(Stored items from a collection)
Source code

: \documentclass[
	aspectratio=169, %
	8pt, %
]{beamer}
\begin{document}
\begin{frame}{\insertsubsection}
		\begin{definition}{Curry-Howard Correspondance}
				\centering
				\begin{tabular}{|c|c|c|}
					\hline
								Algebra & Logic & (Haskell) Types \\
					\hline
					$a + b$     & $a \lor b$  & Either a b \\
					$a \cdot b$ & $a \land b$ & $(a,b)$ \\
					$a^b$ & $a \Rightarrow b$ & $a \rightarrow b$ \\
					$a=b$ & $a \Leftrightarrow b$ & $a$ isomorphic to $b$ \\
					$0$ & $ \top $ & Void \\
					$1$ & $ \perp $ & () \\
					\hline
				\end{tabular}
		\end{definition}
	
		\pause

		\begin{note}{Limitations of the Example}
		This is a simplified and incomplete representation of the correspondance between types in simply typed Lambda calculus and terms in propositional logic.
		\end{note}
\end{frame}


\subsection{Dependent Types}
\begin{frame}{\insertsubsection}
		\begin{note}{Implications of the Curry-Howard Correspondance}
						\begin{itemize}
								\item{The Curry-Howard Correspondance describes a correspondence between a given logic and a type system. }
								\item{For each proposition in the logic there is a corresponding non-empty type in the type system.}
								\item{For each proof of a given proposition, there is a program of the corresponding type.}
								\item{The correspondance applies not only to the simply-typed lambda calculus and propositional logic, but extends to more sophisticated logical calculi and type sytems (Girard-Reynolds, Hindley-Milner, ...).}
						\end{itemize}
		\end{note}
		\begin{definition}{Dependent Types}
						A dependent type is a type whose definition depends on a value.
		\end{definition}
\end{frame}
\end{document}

* * *

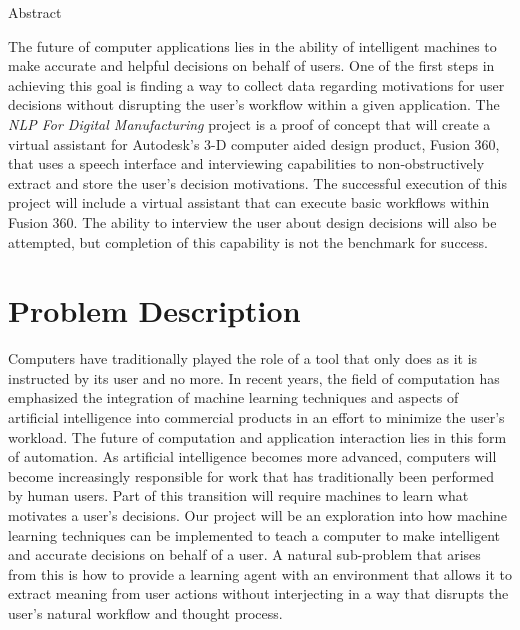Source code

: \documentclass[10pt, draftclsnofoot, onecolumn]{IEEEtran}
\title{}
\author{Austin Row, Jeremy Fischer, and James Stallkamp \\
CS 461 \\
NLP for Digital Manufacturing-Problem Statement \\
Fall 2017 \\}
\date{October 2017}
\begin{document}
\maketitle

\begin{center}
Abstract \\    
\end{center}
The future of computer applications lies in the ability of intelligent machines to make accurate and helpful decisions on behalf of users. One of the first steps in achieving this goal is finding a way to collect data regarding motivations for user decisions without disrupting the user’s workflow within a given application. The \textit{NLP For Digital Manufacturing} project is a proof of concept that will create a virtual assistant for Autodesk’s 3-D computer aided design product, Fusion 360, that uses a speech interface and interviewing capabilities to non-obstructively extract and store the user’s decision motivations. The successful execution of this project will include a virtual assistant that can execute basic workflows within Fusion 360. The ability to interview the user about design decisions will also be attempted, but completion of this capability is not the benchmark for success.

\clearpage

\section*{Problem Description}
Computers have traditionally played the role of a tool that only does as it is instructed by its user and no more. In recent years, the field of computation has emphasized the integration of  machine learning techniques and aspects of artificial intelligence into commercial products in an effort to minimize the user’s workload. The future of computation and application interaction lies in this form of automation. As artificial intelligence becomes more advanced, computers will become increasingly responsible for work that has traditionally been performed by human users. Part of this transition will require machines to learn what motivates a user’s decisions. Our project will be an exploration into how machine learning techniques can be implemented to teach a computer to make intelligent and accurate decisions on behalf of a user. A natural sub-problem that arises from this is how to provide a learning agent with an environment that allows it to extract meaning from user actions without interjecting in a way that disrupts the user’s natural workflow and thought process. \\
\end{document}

* _What you are asked to do_: Whenever the string "Howard" turns up in a line above, copy that line out.

* _Solution to this exercise_:
		\begin{definition}{Curry-Howard Correspondance}
		\begin{note}{Implications of the Curry-Howard Correspondance}
								\item{The Curry-Howard Correspondance describes a correspondence between a given logic and a type system. }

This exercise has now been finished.